29 February 2016

Dance Dance Dance

alternatively: "shoveling snow", or "we're all in this made-up world together "

...

I should know better than to finish reading Murakami on a Sunday night. Needless to say it was a miserable 1 - 2 hours trying to fall asleep. Seriously considering keeping a bottle of sleeping pills on standby "orz

The fruitful conclusions of that restless time is as follows:
  • 3 rules of life in addition to the 3 rules of engineering:
    i. inertia
    ii. timing is everything
    iii. don't take it personally
  • Reading is a shortcut to wisdom (unsure about word choice)
  • Travel is to recalibrate
  • Stepping into a fictional world (typically via books or manga in my case) is easy in but hard out. Physically traveling somewhere is the opposite.
...

Not sure if this story is based-on the short story in The Elephant Vanishes that also features dancing and a Sheep Man. Those are the only two commonalities, but neither are actually that common so it's hard to believe there's no connection. However the plot bares no relation. *shurg*

If I had to find a similar story to this, it would probably be Kafka on the Shore in generally feeling, but with elements of 1Q84 thrown in. Then there are parts when he talks about advanced capitalist society that remind me a lot of Vonnegut:
Waste is the fuel of contradictions, and contradictions activates the economy, and an active economy creates more waste. 
Though this particular quotation also brings to mind Ergo Proxy (sigh Daedalus), specifically the scene in the mall with all the billboards saying to consume more and waste more.

On a more positive note:
Not that these efforts received any special recognition. They never got me an appreciative word. I went the extra step because, for me, it was the simplest way. Self-discipline. Giving my disused fingers and head a practical - and if at all possible, harmless - dose of overwork. 
Perhaps this is a fine way to live life.

Though more realistically:
The skin of my soul was no longer tender.

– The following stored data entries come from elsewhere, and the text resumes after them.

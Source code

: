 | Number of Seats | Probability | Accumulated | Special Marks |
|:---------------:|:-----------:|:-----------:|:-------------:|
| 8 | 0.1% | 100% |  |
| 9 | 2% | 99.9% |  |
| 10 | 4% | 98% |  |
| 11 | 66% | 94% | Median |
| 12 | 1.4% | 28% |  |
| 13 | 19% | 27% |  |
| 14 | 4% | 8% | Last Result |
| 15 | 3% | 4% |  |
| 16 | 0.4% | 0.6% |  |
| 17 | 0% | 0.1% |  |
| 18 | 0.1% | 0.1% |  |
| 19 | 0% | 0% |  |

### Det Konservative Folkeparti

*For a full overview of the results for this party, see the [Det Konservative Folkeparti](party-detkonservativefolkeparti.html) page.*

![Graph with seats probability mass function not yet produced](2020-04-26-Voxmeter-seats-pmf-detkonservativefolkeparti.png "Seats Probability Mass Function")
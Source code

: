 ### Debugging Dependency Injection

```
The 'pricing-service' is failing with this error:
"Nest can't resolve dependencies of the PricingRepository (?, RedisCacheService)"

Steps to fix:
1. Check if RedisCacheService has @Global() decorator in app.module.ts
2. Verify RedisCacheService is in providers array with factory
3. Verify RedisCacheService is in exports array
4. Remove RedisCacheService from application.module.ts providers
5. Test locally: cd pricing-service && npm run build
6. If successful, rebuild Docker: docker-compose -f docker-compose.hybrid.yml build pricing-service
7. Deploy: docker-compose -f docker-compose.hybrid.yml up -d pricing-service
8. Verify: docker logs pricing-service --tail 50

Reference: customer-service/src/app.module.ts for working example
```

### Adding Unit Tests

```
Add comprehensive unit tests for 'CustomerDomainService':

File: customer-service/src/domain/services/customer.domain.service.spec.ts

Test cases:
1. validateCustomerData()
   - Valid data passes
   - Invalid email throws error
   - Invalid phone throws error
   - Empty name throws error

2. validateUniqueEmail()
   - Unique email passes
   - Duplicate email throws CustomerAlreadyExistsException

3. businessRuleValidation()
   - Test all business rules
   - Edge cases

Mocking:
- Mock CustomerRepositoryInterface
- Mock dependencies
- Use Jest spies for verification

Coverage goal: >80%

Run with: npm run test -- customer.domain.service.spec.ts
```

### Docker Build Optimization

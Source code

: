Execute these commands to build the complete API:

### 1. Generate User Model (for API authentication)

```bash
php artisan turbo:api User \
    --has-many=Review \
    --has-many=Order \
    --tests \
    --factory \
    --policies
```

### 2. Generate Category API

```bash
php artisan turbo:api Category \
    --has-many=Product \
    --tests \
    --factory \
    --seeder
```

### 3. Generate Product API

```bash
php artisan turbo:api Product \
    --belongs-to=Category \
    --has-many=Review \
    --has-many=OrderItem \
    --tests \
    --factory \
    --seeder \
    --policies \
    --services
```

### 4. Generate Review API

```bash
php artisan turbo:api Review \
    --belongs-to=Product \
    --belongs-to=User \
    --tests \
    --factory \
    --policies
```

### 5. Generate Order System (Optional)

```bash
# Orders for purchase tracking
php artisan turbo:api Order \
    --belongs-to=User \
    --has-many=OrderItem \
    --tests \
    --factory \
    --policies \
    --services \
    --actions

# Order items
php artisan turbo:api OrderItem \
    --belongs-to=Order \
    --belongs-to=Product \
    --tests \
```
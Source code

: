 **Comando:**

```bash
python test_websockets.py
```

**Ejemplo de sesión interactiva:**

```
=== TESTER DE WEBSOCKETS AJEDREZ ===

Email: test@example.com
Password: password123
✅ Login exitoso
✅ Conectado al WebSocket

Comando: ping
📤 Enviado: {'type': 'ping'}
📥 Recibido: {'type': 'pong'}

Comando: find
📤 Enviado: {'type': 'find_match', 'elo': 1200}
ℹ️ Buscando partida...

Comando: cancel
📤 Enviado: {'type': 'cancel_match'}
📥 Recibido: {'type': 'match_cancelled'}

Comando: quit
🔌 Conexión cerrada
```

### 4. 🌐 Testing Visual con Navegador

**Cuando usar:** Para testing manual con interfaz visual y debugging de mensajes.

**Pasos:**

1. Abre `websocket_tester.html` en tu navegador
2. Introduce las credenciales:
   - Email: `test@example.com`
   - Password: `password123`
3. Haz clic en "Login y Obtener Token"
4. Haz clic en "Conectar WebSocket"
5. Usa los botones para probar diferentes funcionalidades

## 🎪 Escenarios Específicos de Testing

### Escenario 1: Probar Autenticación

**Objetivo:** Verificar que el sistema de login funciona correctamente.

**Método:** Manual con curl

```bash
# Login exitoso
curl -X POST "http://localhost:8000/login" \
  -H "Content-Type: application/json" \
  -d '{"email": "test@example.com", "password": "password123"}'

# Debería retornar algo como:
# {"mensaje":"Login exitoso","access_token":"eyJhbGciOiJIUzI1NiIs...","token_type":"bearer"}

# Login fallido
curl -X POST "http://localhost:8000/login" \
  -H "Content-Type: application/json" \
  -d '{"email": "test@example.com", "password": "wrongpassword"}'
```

I tried not to feel anything at all. My resignation was a silent rain falling over a vast sea.
The second sentence is so damn beautiful. Beaten only by "the ephemeral splendor of another afternoon that would never return" via Love in the Time of Cholera. Kafka also has a beautiful imagery of "time weighs down on you like an old, ambiguous dream."

...

I haven't thought of this too deeply yet, but loss is likely the overarching theme to all of Murakami's works. Looking back through my posts, I pretty much have at least one quotation on this subject for every of his books that I've read, and the one for this book is below:
He said he had the feeling things were disappearing on him. I don't know what kind of things he meant. But whatever they are, sometime they're going to go. We shift around, so things can't help but go when that happens. They disappear when it's time for them to disappear. And they don't disappear until it's time for them to disappear.